Ada yang Tak Lazim dalam Percepatan Pembahasan Sejumlah RUU
Berita

Ada yang Tak Lazim dalam Percepatan Pembahasan Sejumlah RUU

Potensial melakukan korupsi legislasi.

Moh. Dani Pratama Huzaini
Bacaan 2 Menit
Kompleks parlemen di Senayan. Foto: RES
Kompleks parlemen di Senayan. Foto: RES

Pembahasan dan pengesahan secara mendadak sejumlah RUU di Senayan memantik pertanyaan dan tanggapan publik. Masa tugas anggota DPR periode 2014-2019 tinggal menghitung hari, tetapi mereka –bersama Pemerintah-- mengesahkan sejumlah RUU menjadi Undang-Undang meskipun sebagian mendapat kritik dari masyarakat.

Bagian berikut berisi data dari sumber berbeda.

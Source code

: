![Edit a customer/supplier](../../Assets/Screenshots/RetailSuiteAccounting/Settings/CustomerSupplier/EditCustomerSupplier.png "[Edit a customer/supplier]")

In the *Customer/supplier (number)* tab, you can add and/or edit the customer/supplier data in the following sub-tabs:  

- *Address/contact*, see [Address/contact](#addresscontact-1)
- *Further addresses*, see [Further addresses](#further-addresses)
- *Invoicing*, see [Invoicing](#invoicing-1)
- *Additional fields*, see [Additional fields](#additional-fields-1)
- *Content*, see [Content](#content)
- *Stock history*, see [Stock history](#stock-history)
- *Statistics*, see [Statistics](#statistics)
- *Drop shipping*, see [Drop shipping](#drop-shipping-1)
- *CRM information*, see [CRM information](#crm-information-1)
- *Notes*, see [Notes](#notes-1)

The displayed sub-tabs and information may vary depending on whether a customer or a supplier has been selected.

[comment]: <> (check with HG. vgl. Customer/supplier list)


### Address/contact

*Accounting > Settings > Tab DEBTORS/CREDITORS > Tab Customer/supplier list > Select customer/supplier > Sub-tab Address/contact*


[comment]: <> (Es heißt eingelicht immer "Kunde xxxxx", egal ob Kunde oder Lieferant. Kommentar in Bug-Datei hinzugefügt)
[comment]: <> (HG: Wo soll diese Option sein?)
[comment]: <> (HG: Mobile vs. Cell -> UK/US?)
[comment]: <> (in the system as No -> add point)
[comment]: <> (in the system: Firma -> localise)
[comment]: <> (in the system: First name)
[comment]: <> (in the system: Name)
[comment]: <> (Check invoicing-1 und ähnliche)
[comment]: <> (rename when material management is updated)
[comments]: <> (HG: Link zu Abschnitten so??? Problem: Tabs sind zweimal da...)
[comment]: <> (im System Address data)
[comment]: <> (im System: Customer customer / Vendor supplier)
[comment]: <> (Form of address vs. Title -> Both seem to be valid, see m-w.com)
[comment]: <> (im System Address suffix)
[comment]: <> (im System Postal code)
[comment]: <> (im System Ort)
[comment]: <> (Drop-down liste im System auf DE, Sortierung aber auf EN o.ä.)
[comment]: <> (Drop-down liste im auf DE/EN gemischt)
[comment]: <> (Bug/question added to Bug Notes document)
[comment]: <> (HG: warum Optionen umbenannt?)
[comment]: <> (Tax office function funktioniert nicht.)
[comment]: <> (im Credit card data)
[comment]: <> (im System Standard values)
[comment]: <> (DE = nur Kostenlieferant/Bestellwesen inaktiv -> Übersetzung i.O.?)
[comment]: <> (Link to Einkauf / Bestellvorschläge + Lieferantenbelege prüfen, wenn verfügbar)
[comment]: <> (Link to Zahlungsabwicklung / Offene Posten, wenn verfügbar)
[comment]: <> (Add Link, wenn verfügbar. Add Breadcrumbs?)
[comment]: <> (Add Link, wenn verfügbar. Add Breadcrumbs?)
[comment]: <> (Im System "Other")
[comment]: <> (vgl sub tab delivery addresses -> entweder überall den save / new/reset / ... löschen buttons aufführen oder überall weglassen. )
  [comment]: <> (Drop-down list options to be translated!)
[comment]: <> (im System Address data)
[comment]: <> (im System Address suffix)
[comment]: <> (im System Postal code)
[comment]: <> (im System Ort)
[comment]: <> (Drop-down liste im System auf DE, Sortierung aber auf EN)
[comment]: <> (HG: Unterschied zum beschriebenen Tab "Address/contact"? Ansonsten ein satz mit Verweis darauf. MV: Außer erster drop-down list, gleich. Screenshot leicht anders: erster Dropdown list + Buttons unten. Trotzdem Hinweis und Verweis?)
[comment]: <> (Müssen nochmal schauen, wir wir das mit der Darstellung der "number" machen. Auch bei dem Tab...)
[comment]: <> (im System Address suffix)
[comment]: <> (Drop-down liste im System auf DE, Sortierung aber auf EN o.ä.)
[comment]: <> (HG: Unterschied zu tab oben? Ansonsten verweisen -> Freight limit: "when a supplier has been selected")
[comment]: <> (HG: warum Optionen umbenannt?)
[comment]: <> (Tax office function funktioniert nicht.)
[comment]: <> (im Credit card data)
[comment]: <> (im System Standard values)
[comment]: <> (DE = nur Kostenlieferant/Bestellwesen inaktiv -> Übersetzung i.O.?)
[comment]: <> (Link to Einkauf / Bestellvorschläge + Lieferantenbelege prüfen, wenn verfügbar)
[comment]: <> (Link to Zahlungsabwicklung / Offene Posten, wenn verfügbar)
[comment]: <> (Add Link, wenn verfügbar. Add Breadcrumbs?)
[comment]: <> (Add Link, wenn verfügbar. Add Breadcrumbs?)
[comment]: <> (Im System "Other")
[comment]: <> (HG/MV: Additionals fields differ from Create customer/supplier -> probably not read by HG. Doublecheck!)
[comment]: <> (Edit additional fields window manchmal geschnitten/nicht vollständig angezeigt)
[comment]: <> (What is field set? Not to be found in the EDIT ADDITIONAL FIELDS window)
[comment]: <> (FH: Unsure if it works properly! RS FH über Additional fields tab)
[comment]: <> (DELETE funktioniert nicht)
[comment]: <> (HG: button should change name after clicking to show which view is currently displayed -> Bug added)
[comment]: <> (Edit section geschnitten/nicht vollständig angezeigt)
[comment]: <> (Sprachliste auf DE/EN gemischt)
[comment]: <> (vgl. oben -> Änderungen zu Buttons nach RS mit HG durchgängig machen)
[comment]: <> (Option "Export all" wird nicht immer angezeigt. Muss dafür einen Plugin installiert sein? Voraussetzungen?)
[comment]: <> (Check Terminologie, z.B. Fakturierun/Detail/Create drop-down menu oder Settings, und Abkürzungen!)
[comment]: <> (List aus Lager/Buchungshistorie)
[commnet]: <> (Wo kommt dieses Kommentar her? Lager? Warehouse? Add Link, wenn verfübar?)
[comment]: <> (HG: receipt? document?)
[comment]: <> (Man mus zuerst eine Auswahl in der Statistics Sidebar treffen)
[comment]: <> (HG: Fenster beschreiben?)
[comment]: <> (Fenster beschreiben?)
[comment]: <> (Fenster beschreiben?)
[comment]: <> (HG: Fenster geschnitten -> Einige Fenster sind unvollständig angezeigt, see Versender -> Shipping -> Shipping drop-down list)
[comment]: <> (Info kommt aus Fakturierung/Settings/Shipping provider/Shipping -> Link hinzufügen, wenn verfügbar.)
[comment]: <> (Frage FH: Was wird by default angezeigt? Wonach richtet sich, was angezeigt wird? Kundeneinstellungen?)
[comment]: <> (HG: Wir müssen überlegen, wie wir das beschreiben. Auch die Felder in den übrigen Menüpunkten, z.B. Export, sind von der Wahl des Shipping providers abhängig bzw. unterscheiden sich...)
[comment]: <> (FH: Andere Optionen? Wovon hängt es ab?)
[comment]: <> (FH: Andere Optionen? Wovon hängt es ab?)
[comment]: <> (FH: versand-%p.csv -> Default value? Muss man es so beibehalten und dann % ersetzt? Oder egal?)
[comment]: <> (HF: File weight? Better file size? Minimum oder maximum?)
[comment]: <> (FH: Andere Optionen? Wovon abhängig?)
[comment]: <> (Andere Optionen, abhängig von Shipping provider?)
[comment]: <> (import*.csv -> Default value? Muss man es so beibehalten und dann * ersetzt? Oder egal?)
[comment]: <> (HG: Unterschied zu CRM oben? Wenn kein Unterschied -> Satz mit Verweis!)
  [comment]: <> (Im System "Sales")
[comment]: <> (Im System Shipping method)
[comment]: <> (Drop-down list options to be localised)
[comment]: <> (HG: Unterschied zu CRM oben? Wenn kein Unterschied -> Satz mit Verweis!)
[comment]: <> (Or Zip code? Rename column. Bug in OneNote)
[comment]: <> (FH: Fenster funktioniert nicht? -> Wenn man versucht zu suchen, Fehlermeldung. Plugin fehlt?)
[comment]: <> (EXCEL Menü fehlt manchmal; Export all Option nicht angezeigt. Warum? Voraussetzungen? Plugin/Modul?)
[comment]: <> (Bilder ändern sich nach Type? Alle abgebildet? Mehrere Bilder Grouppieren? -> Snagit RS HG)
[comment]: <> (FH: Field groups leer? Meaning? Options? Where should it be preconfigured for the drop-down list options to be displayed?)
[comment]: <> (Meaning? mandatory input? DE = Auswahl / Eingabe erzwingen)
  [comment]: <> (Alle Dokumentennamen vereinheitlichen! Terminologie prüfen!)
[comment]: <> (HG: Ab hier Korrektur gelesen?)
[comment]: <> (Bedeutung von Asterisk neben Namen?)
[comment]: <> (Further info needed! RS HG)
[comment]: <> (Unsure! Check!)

Tak hanya revisi UU KPK, tetapi juga revisi UU Perkawinan, dan RUU MD3. Yang paling kontroversial adalah revisi UU No. 30 Tahun 2002 tentang Komisi Pemberantasan Korupsi.

 

Peneliti Setara Istitute, Iksan Yosarie menengarai telah terjadi legislative corruption dalam proses pembahasan dan pengesahan RUU Perubahan UU KPK di ujung masa jabatan. Materi muatannya dianggap melemahkan KPK dan memangkas energi pemberantasan korupsi. “Praktik legislasi sebagaimana digambarkan dalam parade kilat revisi UU KPK adalah manifestasi legislative corruption,” ujar Iksan kepada hukumonline, Selasa (17/9).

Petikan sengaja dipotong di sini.